No amount of good intentions—to return to our example from above—can cause a white person to disassociate black skin from the threat of harm. The prince of racism—and of so many other forms of evil—hinders even the most virtuous white people from ending their own racist habits of mind by sheer decision.

Stronger medicine is needed. And that is what Jesus urges us to pray for: we must, in the end, appeal to God to deliver us from the grip of the Evil One. Christians who worship whiteness don’t just need education; we need exorcism.”

Stronger medicine is needed. 
Christians who worship whiteness don’t just need education; 
we need exorcism.”

I think fellow Anglican pastor the Rev. Dr. Hill is absolutely right. The past racial wounds and the ongoing racial malevolence here in the city of Richmond and in the United States of America will not be healed by mere education (or by even the best material, social, financial, relational efforts). These are all a good start, but they are just that - a start.
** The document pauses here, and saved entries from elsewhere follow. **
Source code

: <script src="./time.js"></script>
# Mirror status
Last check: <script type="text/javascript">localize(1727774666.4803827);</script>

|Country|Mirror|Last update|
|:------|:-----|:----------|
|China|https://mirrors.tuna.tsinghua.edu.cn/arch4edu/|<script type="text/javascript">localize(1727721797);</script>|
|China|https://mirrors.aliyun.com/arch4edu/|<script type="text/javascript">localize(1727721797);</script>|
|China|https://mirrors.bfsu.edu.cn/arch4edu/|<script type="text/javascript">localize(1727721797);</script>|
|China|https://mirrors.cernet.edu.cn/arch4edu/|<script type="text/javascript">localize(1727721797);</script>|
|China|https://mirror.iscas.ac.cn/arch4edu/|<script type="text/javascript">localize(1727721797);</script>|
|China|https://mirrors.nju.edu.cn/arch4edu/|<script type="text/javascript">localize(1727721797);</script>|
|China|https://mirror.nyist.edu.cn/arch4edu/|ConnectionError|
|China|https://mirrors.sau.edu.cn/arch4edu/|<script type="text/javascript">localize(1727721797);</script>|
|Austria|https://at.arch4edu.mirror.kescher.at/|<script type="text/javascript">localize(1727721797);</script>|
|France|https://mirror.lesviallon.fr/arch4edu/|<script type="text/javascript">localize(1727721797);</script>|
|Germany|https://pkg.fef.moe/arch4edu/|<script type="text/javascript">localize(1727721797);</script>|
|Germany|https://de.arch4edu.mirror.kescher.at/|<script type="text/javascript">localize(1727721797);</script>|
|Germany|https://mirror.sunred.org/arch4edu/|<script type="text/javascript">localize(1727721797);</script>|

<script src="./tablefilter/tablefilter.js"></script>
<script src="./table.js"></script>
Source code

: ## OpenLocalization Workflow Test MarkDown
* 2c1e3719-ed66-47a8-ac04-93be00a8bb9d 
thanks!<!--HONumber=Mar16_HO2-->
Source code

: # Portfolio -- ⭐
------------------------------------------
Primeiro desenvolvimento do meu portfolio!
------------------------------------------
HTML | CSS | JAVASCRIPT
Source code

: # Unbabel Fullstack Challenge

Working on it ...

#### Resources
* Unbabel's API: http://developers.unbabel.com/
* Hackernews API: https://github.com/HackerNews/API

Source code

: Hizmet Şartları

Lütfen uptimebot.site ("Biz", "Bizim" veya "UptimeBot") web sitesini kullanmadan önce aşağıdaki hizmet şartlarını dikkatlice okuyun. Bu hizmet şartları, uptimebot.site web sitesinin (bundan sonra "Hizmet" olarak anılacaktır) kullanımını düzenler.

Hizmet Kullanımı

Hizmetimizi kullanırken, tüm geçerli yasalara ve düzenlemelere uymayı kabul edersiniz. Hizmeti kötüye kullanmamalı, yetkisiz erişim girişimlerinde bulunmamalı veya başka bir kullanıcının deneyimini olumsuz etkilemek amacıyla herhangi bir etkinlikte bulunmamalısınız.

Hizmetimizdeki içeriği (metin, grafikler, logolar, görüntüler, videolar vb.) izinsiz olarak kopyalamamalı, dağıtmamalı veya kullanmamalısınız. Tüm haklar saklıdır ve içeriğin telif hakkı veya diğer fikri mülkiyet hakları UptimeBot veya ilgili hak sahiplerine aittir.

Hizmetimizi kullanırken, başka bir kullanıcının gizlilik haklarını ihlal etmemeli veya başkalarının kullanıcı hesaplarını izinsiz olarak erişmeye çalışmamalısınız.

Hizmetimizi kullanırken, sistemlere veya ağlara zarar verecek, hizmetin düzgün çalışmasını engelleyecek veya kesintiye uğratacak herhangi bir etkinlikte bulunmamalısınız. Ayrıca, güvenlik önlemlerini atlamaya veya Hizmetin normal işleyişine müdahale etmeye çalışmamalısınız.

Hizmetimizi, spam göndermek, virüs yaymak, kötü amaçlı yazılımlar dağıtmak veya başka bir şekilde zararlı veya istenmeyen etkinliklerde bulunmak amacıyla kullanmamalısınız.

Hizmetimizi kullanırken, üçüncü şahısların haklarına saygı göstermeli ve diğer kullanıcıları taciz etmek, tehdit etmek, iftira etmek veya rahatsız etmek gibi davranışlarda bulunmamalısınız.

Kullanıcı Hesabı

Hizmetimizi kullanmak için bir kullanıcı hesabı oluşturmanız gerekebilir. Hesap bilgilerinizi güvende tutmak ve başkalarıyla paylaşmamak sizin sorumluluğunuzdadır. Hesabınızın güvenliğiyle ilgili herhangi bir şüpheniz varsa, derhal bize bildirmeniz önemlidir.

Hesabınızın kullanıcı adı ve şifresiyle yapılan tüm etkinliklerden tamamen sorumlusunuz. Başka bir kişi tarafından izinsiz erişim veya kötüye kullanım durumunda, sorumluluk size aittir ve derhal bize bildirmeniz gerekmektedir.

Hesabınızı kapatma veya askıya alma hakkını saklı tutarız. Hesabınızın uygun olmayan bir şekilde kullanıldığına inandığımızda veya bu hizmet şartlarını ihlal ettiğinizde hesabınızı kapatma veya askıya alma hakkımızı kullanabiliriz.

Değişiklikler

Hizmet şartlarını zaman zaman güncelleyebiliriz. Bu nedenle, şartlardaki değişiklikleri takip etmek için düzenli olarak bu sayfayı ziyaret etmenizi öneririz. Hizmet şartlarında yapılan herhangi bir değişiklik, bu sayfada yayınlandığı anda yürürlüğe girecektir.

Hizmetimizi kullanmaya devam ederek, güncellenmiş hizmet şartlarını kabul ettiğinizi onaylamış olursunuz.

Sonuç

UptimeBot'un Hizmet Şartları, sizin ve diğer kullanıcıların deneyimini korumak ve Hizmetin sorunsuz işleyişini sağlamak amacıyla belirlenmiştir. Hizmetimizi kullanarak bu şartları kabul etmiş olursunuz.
We dwell in a time and place of far deeper spiritual oppression that cannot be accurately described as anything other than demonic. 
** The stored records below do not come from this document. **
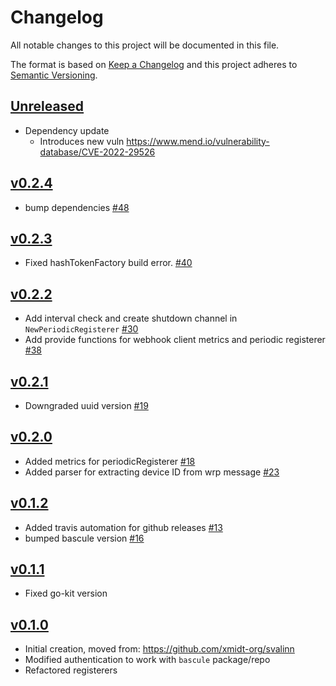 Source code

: # Changelog
All notable changes to this project will be documented in this file.

The format is based on [Keep a Changelog](http://keepachangelog.com/en/1.0.0/)
and this project adheres to [Semantic Versioning](http://semver.org/spec/v2.0.0.html).

## [Unreleased]
- Dependency update
  - Introduces new vuln https://www.mend.io/vulnerability-database/CVE-2022-29526

## [v0.2.4]
- bump dependencies [#48](https://github.com/xmidt-org/wrp-listener/pull/48)

## [v0.2.3]
- Fixed hashTokenFactory build error. [#40](https://github.com/xmidt-org/wrp-listener/pull/40)

## [v0.2.2]
- Add interval check and create shutdown channel in `NewPeriodicRegisterer` [#30](https://github.com/xmidt-org/wrp-listener/pull/30)
- Add provide functions for webhook client metrics and periodic registerer [#38](https://github.com/xmidt-org/wrp-listener/pull/38)

## [v0.2.1]
- Downgraded uuid version [#19](https://github.com/xmidt-org/wrp-listener/pull/19)

## [v0.2.0]
- Added metrics for periodicRegisterer [#18](https://github.com/xmidt-org/wrp-listener/pull/18)
- Added parser for extracting device ID from wrp message [#23](https://github.com/xmidt-org/wrp-listener/pull/23)

## [v0.1.2]
- Added travis automation for github releases [#13](https://github.com/xmidt-org/wrp-listener/pull/13)
- bumped bascule version [#16](https://github.com/xmidt-org/wrp-listener/pull/16)

## [v0.1.1]
- Fixed go-kit version

## [v0.1.0]
- Initial creation, moved from: https://github.com/xmidt-org/svalinn
- Modified authentication to work with `bascule` package/repo
- Refactored registerers

[Unreleased]: https://github.com/xmidt-org/wrp-listener/compare/v0.2.4..HEAD
[v0.2.4]: https://github.com/xmidt-org/wrp-listener/compare/v0.2.3..v0.2.4
[v0.2.3]: https://github.com/xmidt-org/wrp-listener/compare/v0.2.2..v0.2.3
[v0.2.2]: https://github.com/xmidt-org/wrp-listener/compare/v0.2.1..v0.2.2
[v0.2.1]: https://github.com/xmidt-org/wrp-listener/compare/v0.2.0..v0.2.1
[v0.2.0]: https://github.com/xmidt-org/wrp-listener/compare/v0.1.2..v0.2.0
[v0.1.2]: https://github.com/xmidt-org/wrp-listener/compare/v0.1.1..v0.1.2
[v0.1.1]: https://github.com/xmidt-org/wrp-listener/compare/0.1.0...v0.1.1
[v0.1.0]: https://github.com/xmidt-org/wrp-listener/compare/0.0.0...v0.1.0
Therefore, when we hear the stories of Ahmaud Arbery, or Breonna Taylor, or Oscar Grant -  we, the church, must fall to our knees and (with the words of the Lord Jesus on our lips) pray for our nation, for our culture, for our neighbors, and even for ourselves,, “Deliver us from the evil one.” We pray this for Ahmaud, for his family, for his friends and community, for the black community in Brunswick and all over the nation. 

We must also pray this for the McMichael family. Though we are tempted to hatred, we must pray for their souls - that they would be delivered from the evil that has made them instruments of death. 

As we pray these Jesus words, we must then get up off our knees and go about the Jesus work of loving and serving our neighbors, our city, and even our nation.

Jesus’ words and Jesus’ work always go hand in hand - and the church must be a people of both. In the face of such blatant racism, we must pray the Lord’s Prayer and then we must live the Lord’s Prayer. 

Dear church family, the days are troubled - may Christ deliver us from evil. Amen.